4 Subsection 9(1) of the Act is amended by striking out “as prescribed by regulation,” and substituting “as provided by the Chief Residential Tenancies Officer”.
5 Section 11 of the Act is amended
(a)  in subsection (3.2) by striking out “section 5” and substituting “section 5 or 5.1;
(b)  in paragraph (4)(c) by striking out “notice to quit issued under section 5” and substituting “notice to quit issued under section 5 or 5.1.
6 Section 11.1 of the Act is amended
(a)  by repealing subsection (1);
(b)  by repealing subsection (2) and substituting the following:
11.1( 2) Subject to section 11.11 and to any other Act, when a tenancy is for a fixed term or runs from year to year, month to month or week to week, the landlord shall not increase the rent unless
(a)  the landlord serves on the tenant notice of the increase which is not less than the notice period prescribed by regulation,
(b)  the notice of the increase is a document separate from any other notice or receipt given to or served on the tenant by the landlord, and
(c)  the increased rent is reasonable in relation to that charged for comparable units in the same geographical area.
(c)  in subsection (2.1)
( i) in the portion preceding paragraph (a) by striking out “subsections (1) and (2)” and substituting “subsection (2)”;
( ii) by repealing paragraph (e) and substituting the following:
(e)  shall state the current amount of rent payable and the amount of rent payable after the increase in rent and state the date that increase is to take effect, and
(d)  in subsection (3) in the portion preceding paragraph (a) by striking out “subsection (1) or (2), he” and substituting “subsection (2), the tenant”.
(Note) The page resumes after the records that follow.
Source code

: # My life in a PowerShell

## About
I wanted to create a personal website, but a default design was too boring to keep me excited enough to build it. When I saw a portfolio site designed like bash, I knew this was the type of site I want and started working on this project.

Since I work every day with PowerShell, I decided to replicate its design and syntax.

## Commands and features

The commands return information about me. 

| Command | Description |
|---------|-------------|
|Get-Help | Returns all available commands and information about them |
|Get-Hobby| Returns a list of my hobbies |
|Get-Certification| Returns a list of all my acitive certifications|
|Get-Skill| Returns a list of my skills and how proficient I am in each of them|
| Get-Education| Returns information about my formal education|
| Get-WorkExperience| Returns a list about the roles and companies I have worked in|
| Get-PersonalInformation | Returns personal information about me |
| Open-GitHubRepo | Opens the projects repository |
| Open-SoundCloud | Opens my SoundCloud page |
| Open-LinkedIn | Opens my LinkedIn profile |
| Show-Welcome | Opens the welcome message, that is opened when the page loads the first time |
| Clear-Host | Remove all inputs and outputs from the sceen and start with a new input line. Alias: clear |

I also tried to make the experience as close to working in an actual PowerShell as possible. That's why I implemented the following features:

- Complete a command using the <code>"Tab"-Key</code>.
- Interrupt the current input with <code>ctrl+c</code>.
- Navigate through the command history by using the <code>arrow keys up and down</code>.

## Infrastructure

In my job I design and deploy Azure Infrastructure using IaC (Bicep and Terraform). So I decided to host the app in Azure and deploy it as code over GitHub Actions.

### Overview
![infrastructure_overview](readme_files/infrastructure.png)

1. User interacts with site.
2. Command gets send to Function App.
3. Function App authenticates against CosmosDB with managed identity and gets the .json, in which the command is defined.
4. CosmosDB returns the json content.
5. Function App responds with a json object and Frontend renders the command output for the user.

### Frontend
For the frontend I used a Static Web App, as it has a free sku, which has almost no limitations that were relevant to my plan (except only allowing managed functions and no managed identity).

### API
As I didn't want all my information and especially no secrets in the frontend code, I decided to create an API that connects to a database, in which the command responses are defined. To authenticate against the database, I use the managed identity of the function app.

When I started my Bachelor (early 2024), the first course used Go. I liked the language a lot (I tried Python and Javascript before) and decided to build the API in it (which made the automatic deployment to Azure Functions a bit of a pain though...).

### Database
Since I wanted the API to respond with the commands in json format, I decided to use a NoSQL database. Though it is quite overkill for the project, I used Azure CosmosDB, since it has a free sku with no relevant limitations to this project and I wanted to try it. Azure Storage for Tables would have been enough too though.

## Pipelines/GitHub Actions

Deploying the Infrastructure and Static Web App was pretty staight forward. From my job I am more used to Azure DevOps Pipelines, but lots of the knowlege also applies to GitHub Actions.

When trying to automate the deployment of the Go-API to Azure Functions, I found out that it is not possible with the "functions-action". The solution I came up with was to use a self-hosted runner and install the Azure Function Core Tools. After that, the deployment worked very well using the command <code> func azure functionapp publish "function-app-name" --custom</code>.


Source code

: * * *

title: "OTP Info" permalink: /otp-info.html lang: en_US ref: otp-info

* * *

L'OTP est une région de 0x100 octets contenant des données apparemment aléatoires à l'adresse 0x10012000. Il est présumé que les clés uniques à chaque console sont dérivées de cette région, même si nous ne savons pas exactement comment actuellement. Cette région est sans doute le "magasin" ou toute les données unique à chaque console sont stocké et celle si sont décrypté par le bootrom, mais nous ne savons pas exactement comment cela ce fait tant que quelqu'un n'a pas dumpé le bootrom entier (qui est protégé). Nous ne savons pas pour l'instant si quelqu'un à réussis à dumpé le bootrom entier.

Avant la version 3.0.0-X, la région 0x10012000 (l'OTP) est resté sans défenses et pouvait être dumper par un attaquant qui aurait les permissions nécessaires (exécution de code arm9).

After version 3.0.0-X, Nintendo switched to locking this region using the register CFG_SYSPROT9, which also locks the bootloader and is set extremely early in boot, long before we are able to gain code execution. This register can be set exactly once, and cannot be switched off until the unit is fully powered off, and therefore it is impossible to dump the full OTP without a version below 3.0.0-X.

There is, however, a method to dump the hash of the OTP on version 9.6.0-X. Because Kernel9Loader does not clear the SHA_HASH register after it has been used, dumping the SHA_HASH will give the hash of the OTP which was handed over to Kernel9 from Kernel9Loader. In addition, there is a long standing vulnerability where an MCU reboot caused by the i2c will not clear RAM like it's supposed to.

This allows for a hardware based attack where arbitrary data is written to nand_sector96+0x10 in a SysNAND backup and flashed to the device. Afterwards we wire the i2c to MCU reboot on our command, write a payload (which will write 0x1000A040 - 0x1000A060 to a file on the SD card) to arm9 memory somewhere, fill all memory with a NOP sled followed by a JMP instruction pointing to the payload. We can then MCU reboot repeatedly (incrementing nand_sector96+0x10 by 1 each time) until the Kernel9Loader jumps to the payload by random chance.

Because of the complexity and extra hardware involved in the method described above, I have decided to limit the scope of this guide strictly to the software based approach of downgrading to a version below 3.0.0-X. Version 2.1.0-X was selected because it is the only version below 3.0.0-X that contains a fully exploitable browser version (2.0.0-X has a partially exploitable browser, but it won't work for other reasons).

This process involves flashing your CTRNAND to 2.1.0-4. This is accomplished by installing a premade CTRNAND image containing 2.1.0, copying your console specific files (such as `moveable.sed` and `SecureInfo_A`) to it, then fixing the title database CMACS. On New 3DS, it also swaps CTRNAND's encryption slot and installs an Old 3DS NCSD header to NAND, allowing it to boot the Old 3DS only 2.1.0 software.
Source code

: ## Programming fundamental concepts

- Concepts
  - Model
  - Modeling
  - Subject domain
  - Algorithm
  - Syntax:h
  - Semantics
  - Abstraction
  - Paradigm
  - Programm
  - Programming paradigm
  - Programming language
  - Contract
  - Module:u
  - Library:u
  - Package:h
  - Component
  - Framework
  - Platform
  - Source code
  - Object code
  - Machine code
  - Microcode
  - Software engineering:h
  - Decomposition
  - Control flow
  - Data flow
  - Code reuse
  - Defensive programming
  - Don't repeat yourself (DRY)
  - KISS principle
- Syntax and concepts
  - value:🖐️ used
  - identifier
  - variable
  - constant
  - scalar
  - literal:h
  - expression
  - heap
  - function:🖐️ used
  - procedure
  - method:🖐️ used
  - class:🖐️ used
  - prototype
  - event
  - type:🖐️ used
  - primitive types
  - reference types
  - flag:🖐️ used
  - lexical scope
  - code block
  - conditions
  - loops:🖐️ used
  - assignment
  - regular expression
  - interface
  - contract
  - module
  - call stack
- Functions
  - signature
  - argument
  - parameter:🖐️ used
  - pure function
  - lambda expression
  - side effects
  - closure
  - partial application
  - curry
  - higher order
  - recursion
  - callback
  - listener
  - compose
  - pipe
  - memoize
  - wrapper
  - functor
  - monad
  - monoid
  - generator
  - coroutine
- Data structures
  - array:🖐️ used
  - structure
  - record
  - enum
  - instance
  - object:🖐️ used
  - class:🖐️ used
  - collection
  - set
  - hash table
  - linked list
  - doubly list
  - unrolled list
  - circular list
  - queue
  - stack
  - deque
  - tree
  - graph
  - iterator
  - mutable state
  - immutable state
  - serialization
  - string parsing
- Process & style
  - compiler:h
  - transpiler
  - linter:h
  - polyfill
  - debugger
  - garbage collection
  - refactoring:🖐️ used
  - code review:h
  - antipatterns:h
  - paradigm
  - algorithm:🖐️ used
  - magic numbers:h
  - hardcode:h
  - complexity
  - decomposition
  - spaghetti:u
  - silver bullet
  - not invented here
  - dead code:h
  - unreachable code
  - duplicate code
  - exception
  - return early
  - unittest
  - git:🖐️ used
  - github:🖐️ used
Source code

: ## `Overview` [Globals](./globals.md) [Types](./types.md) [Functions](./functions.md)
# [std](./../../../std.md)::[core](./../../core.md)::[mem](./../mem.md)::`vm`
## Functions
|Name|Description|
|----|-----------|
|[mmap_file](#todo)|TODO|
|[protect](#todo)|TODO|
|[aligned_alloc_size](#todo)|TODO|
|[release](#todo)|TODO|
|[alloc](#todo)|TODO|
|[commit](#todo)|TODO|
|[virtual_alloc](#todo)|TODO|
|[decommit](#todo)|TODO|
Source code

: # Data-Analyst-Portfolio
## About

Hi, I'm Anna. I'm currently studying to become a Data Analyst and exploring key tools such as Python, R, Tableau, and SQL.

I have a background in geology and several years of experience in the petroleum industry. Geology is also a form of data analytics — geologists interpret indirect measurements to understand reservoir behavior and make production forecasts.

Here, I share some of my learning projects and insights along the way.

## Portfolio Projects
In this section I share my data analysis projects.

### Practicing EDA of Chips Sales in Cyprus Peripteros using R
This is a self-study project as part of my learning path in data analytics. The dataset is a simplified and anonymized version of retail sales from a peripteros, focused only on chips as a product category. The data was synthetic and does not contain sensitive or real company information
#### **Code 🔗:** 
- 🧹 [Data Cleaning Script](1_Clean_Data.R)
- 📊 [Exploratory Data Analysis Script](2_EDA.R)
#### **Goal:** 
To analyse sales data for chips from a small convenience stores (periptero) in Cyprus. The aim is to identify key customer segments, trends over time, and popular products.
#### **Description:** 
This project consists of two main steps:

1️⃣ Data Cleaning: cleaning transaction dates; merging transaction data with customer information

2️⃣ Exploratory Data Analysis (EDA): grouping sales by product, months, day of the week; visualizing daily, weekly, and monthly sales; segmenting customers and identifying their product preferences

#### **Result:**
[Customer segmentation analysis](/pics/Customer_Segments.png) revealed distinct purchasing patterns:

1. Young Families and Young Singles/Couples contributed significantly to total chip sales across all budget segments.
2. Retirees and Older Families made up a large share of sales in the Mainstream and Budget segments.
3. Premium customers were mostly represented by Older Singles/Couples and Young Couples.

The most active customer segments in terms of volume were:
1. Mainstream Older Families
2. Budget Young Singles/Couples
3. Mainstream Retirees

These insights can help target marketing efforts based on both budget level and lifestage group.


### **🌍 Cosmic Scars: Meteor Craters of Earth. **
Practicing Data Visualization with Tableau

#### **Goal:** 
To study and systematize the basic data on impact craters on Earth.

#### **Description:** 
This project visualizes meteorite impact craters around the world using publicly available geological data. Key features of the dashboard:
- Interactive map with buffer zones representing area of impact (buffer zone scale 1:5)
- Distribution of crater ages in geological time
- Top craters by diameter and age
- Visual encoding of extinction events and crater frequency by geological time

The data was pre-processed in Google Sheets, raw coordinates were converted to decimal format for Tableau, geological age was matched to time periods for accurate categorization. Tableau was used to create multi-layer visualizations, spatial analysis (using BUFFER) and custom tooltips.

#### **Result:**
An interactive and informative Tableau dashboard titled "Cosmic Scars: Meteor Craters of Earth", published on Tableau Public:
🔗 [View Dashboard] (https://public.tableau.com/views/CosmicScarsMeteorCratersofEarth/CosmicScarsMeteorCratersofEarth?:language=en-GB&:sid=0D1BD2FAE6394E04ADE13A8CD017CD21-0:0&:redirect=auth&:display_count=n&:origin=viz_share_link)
7 Section 15 of the Act is amended
(a)  by repealing subsection (1) and substituting the following:
Chattels left on the premises
15( 1) Except when a landlord and tenant have agreed in writing otherwise, a landlord may remove the chattels from the premises if a tenant leaves chattels on the premises after abandoning the premises in breach of the tenancy agreement or after losing possession of the premises on the termination or expiry of the tenancy, and the landlord shall
(a)  store the chattels in a safe and secure location until the landlord is authorized to dispose of the chattels under this section,
(b)  attempt to contact the tenant about the chattels and keep a record of the attempt, and
(c)  apply to a residential tenancies officer for a determination and directions.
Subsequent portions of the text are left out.